In this follow up, I extend the analysis, to consider domain registrations with names containing any of the top ten most valuable brands in 2022 (according to Interbrand)[3]. The analysis considers all domains registered in a one-month period (from 28-Dec-2022 to 27-Jan-2023) and focuses only on those domains with names containing an exact match to the brand string, rather than considering typos and other fuzzy-match types. When considering trends and patterns in the dataset, I consider only active domains[4] (i.e. where the most recent activity event is a registration or re-registration). This yields a dataset of 7,714 domains. For simplicity, I again also exclude any domains containing non-Latin characters (11 domains, or 0.14% of the total). The total numbers of results for each of the ten brands are shown in Table 1.
Brand string |
Number of domain activity events[5] in monitoring period |
Number of unique domains represented in dataset |
Number of active domains as of date of analysis |
---|---|---|---|
apple | 5,821 | 5,285 | 2,491 |
microsoft | 707 | 639 | 314 |
amazon | 4,768 | 4,186 | 1,847 |
1,924 | 1,844 | 777 | |
samsung | 608 | 566 | 244 |
toyota | 1,140 | 1,114 | 566 |
coca(-)cola | 65 | 63 | 29 |
mercedes | 617 | 596 | 359 |
disney | 1,032 | 971 | 456 |
nike | 1,595 | 1,506 | 631 |
Table 1: Numbers of domain activity events and unique domains identified during the one-month monitoring period, and the numbers of active domains as of the date of analysis
Findings
Overall, the domains occupy a range of entropy values, from 1.722 (for a second-level domain name (SLD)[6] of gogooglego) to 4.548 (for google-site-verificationuj64c5y9-rkbcpqaxydykjdrj1gop8tzij7nfxu).
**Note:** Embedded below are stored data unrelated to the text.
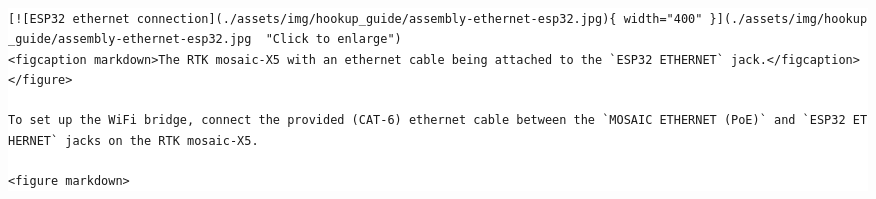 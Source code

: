 	[![ESP32 ethernet connection](./assets/img/hookup_guide/assembly-ethernet-esp32.jpg){ width="400" }](./assets/img/hookup_guide/assembly-ethernet-esp32.jpg 	"Click to enlarge")
	<figcaption markdown>The RTK mosaic-X5 with an ethernet cable being attached to the `ESP32 ETHERNET` jack.</figcaption>
	</figure>

	To set up the WiFi bridge, connect the provided (CAT-6) ethernet cable between the `MOSAIC ETHERNET (PoE)` and `ESP32 ETHERNET` jacks on the RTK mosaic-X5.

	<figure markdown>
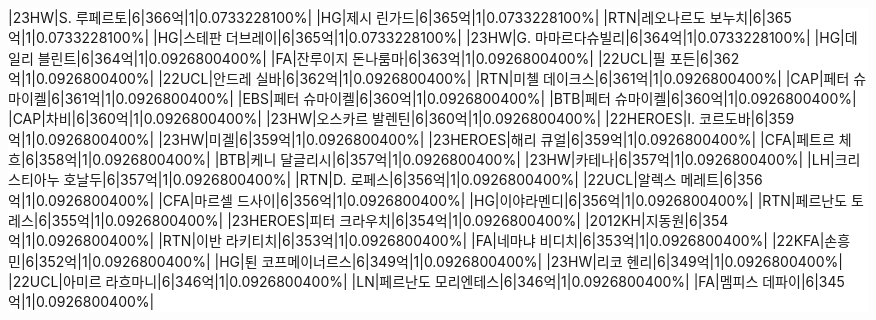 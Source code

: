 |23HW|S. 루페르토|6|366억|1|0.0733228100%|
|HG|제시 린가드|6|365억|1|0.0733228100%|
|RTN|레오나르도 보누치|6|365억|1|0.0733228100%|
|HG|스테판 더브레이|6|365억|1|0.0733228100%|
|23HW|G. 마마르다슈빌리|6|364억|1|0.0733228100%|
|HG|데일리 블린트|6|364억|1|0.0926800400%|
|FA|잔루이지 돈나룸마|6|363억|1|0.0926800400%|
|22UCL|필 포든|6|362억|1|0.0926800400%|
|22UCL|안드레 실바|6|362억|1|0.0926800400%|
|RTN|미첼 데이크스|6|361억|1|0.0926800400%|
|CAP|페터 슈마이켈|6|361억|1|0.0926800400%|
|EBS|페터 슈마이켈|6|360억|1|0.0926800400%|
|BTB|페터 슈마이켈|6|360억|1|0.0926800400%|
|CAP|차비|6|360억|1|0.0926800400%|
|23HW|오스카르 발렌틴|6|360억|1|0.0926800400%|
|22HEROES|I. 코르도바|6|359억|1|0.0926800400%|
|23HW|미겔|6|359억|1|0.0926800400%|
|23HEROES|해리 큐얼|6|359억|1|0.0926800400%|
|CFA|페트르 체흐|6|358억|1|0.0926800400%|
|BTB|케니 달글리시|6|357억|1|0.0926800400%|
|23HW|카테나|6|357억|1|0.0926800400%|
|LH|크리스티아누 호날두|6|357억|1|0.0926800400%|
|RTN|D. 로페스|6|356억|1|0.0926800400%|
|22UCL|알렉스 메레트|6|356억|1|0.0926800400%|
|CFA|마르셀 드사이|6|356억|1|0.0926800400%|
|HG|이야라멘디|6|356억|1|0.0926800400%|
|RTN|페르난도 토레스|6|355억|1|0.0926800400%|
|23HEROES|피터 크라우치|6|354억|1|0.0926800400%|
|2012KH|지동원|6|354억|1|0.0926800400%|
|RTN|이반 라키티치|6|353억|1|0.0926800400%|
|FA|네마냐 비디치|6|353억|1|0.0926800400%|
|22KFA|손흥민|6|352억|1|0.0926800400%|
|HG|퇸 코프메이너르스|6|349억|1|0.0926800400%|
|23HW|리코 헨리|6|349억|1|0.0926800400%|
|22UCL|아미르 라흐마니|6|346억|1|0.0926800400%|
|LN|페르난도 모리엔테스|6|346억|1|0.0926800400%|
|FA|멤피스 데파이|6|345억|1|0.0926800400%|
The set of top 60 names (i.e. those with entropy values of 3.892 or greater) encompasses all domain names within the dataset which appear visually to encompass long, apparently-random character strings (i.e. those which might typically arise in automated bulk registrations), and are listed in the Appendix.
Seven of the top eight comprise very similar domain names (all targeting the Google brand, and with names beginning ‘google-site-verification’), on the .com and .net TLDs (top-level domains, or domain extensions), and are highly likely to represent a coordinated registration campaign, or to have been generated using similar automated registration algorithms. Note that, although all have similar (high) entropy values, the values are not identical (even amongst those with SLDs of the same length), because of the differing numbers of repeated characters in the apparently-random character strings. Although all seven domains are registered using a privacy-protection service, six of the seven appear explicitly to relate to the same entity (with the same 'Contact Privacy Inc.' customer number). These same contact details are actually given for 31 of the top 60 domains in the list, comprising what appears to be a significant cluster of related registrations, all registered via the same registrar (Google LLC), and targeting the Google (6 domains) and Microsoft (25 domains) brands[7].
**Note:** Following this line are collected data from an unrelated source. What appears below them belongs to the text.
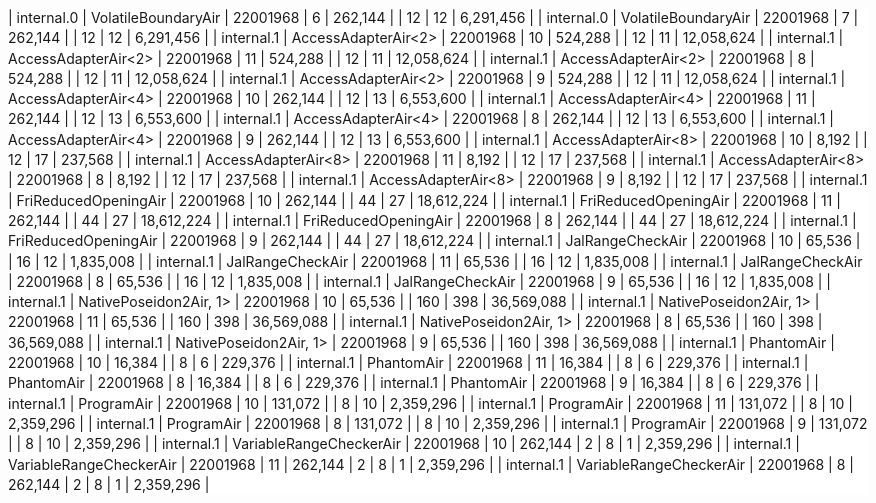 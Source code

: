 | internal.0 | VolatileBoundaryAir | 22001968 | 6 | 262,144 |  | 12 | 12 | 6,291,456 | 
| internal.0 | VolatileBoundaryAir | 22001968 | 7 | 262,144 |  | 12 | 12 | 6,291,456 | 
| internal.1 | AccessAdapterAir<2> | 22001968 | 10 | 524,288 |  | 12 | 11 | 12,058,624 | 
| internal.1 | AccessAdapterAir<2> | 22001968 | 11 | 524,288 |  | 12 | 11 | 12,058,624 | 
| internal.1 | AccessAdapterAir<2> | 22001968 | 8 | 524,288 |  | 12 | 11 | 12,058,624 | 
| internal.1 | AccessAdapterAir<2> | 22001968 | 9 | 524,288 |  | 12 | 11 | 12,058,624 | 
| internal.1 | AccessAdapterAir<4> | 22001968 | 10 | 262,144 |  | 12 | 13 | 6,553,600 | 
| internal.1 | AccessAdapterAir<4> | 22001968 | 11 | 262,144 |  | 12 | 13 | 6,553,600 | 
| internal.1 | AccessAdapterAir<4> | 22001968 | 8 | 262,144 |  | 12 | 13 | 6,553,600 | 
| internal.1 | AccessAdapterAir<4> | 22001968 | 9 | 262,144 |  | 12 | 13 | 6,553,600 | 
| internal.1 | AccessAdapterAir<8> | 22001968 | 10 | 8,192 |  | 12 | 17 | 237,568 | 
| internal.1 | AccessAdapterAir<8> | 22001968 | 11 | 8,192 |  | 12 | 17 | 237,568 | 
| internal.1 | AccessAdapterAir<8> | 22001968 | 8 | 8,192 |  | 12 | 17 | 237,568 | 
| internal.1 | AccessAdapterAir<8> | 22001968 | 9 | 8,192 |  | 12 | 17 | 237,568 | 
| internal.1 | FriReducedOpeningAir | 22001968 | 10 | 262,144 |  | 44 | 27 | 18,612,224 | 
| internal.1 | FriReducedOpeningAir | 22001968 | 11 | 262,144 |  | 44 | 27 | 18,612,224 | 
| internal.1 | FriReducedOpeningAir | 22001968 | 8 | 262,144 |  | 44 | 27 | 18,612,224 | 
| internal.1 | FriReducedOpeningAir | 22001968 | 9 | 262,144 |  | 44 | 27 | 18,612,224 | 
| internal.1 | JalRangeCheckAir | 22001968 | 10 | 65,536 |  | 16 | 12 | 1,835,008 | 
| internal.1 | JalRangeCheckAir | 22001968 | 11 | 65,536 |  | 16 | 12 | 1,835,008 | 
| internal.1 | JalRangeCheckAir | 22001968 | 8 | 65,536 |  | 16 | 12 | 1,835,008 | 
| internal.1 | JalRangeCheckAir | 22001968 | 9 | 65,536 |  | 16 | 12 | 1,835,008 | 
| internal.1 | NativePoseidon2Air<BabyBearParameters>, 1> | 22001968 | 10 | 65,536 |  | 160 | 398 | 36,569,088 | 
| internal.1 | NativePoseidon2Air<BabyBearParameters>, 1> | 22001968 | 11 | 65,536 |  | 160 | 398 | 36,569,088 | 
| internal.1 | NativePoseidon2Air<BabyBearParameters>, 1> | 22001968 | 8 | 65,536 |  | 160 | 398 | 36,569,088 | 
| internal.1 | NativePoseidon2Air<BabyBearParameters>, 1> | 22001968 | 9 | 65,536 |  | 160 | 398 | 36,569,088 | 
| internal.1 | PhantomAir | 22001968 | 10 | 16,384 |  | 8 | 6 | 229,376 | 
| internal.1 | PhantomAir | 22001968 | 11 | 16,384 |  | 8 | 6 | 229,376 | 
| internal.1 | PhantomAir | 22001968 | 8 | 16,384 |  | 8 | 6 | 229,376 | 
| internal.1 | PhantomAir | 22001968 | 9 | 16,384 |  | 8 | 6 | 229,376 | 
| internal.1 | ProgramAir | 22001968 | 10 | 131,072 |  | 8 | 10 | 2,359,296 | 
| internal.1 | ProgramAir | 22001968 | 11 | 131,072 |  | 8 | 10 | 2,359,296 | 
| internal.1 | ProgramAir | 22001968 | 8 | 131,072 |  | 8 | 10 | 2,359,296 | 
| internal.1 | ProgramAir | 22001968 | 9 | 131,072 |  | 8 | 10 | 2,359,296 | 
| internal.1 | VariableRangeCheckerAir | 22001968 | 10 | 262,144 | 2 | 8 | 1 | 2,359,296 | 
| internal.1 | VariableRangeCheckerAir | 22001968 | 11 | 262,144 | 2 | 8 | 1 | 2,359,296 | 
| internal.1 | VariableRangeCheckerAir | 22001968 | 8 | 262,144 | 2 | 8 | 1 | 2,359,296 |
Other clusters of potentially related domain names are also apparent within the dataset, such as seven domains all with A-records associated with the same IP address, targeting the Amazon (4 domains), Microsoft (2 domains) and Disney (1 domain) brands, and all resolving to webpages monetised through the inclusion of pay-per-click (PPC) links.
The following other observations (all correct as of 27-Jan-2023) from the dataset of top 60 highest-entropy domain names are also of note:
- Only five of the 60 domains resolve to any significant site content. All of these relate to the Amazon brand, and have names featuring multiple keywords (with SLDs such as amazonproductreviewblog and amazonmysteryboxtruckload), rather than strings of apparently-random characters (suggesting deliberate choice of domain name, rather than automated registrations).
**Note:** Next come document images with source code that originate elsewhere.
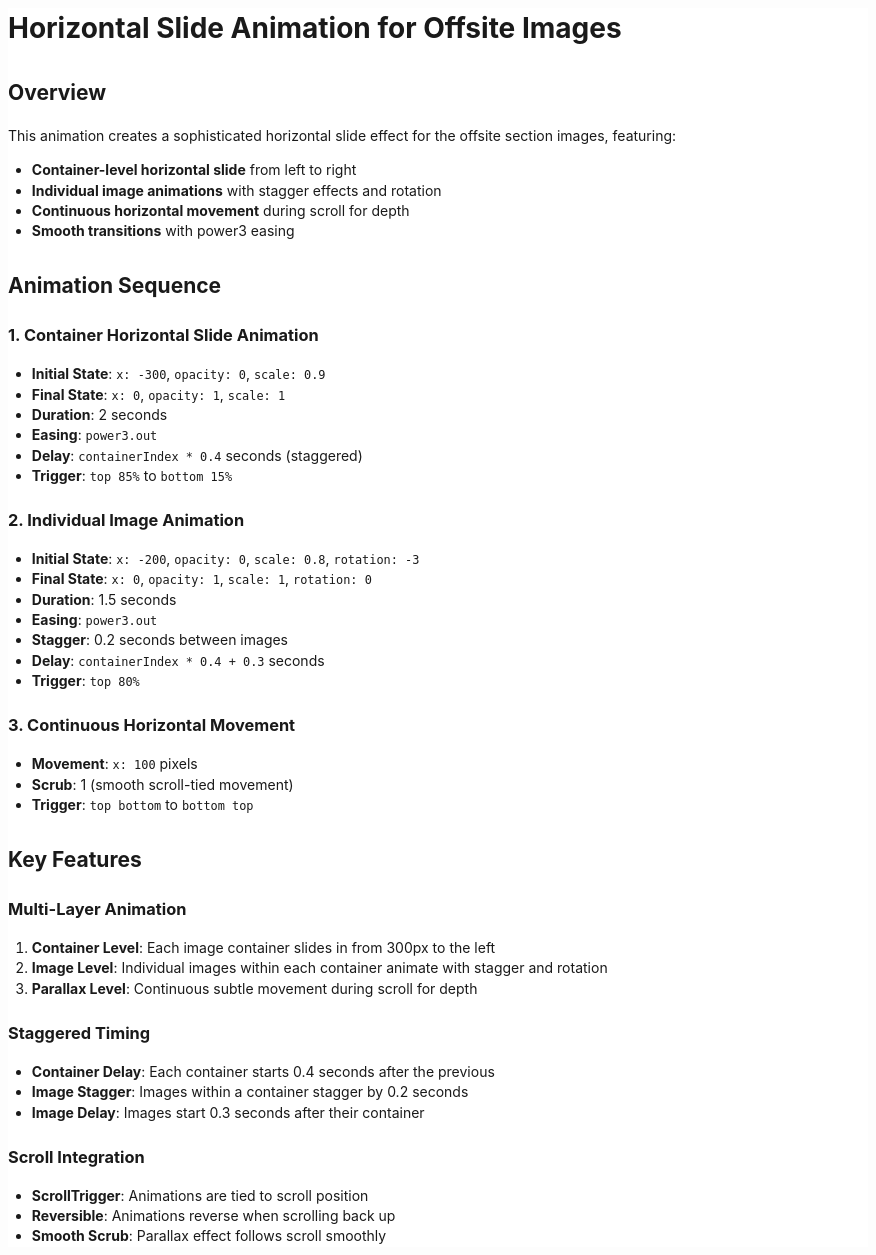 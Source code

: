 # Horizontal Slide Animation for Offsite Images

## Overview
This animation creates a sophisticated horizontal slide effect for the offsite section images, featuring:
- **Container-level horizontal slide** from left to right
- **Individual image animations** with stagger effects and rotation
- **Continuous horizontal movement** during scroll for depth
- **Smooth transitions** with power3 easing

## Animation Sequence

### 1. Container Horizontal Slide Animation
- **Initial State**: `x: -300`, `opacity: 0`, `scale: 0.9`
- **Final State**: `x: 0`, `opacity: 1`, `scale: 1`
- **Duration**: 2 seconds
- **Easing**: `power3.out`
- **Delay**: `containerIndex * 0.4` seconds (staggered)
- **Trigger**: `top 85%` to `bottom 15%`

### 2. Individual Image Animation
- **Initial State**: `x: -200`, `opacity: 0`, `scale: 0.8`, `rotation: -3`
- **Final State**: `x: 0`, `opacity: 1`, `scale: 1`, `rotation: 0`
- **Duration**: 1.5 seconds
- **Easing**: `power3.out`
- **Stagger**: 0.2 seconds between images
- **Delay**: `containerIndex * 0.4 + 0.3` seconds
- **Trigger**: `top 80%`

### 3. Continuous Horizontal Movement
- **Movement**: `x: 100` pixels
- **Scrub**: 1 (smooth scroll-tied movement)
- **Trigger**: `top bottom` to `bottom top`

## Key Features

### Multi-Layer Animation
1. **Container Level**: Each image container slides in from 300px to the left
2. **Image Level**: Individual images within each container animate with stagger and rotation
3. **Parallax Level**: Continuous subtle movement during scroll for depth

### Staggered Timing
- **Container Delay**: Each container starts 0.4 seconds after the previous
- **Image Stagger**: Images within a container stagger by 0.2 seconds
- **Image Delay**: Images start 0.3 seconds after their container

### Scroll Integration
- **ScrollTrigger**: Animations are tied to scroll position
- **Reversible**: Animations reverse when scrolling back up
- **Smooth Scrub**: Parallax effect follows scroll smoothly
- 33 of the domains (55% of the total) display no active website, with the remainder resolving to generally low-threat content, such as pay-per-click (PPC) sites (11 domains; 18%), domain-for-sale pages (2 domains; 3%), or other placeholder pages or pages with no significant content.
- 39 of the domains (65%) are configured with MX records, indicating that they are able to send and receive e-mails, and could be associated with phishing activity, even where no site content is present.
- 58 of the domains (97%) display no whois information, have redacted whois records, or use privacy-protection services. Although this is relatively common since the introduction of GDPR legislation, it can indicate an attempt by the domain owner to conceal their identity, and may be indicative of malicious use[8,9].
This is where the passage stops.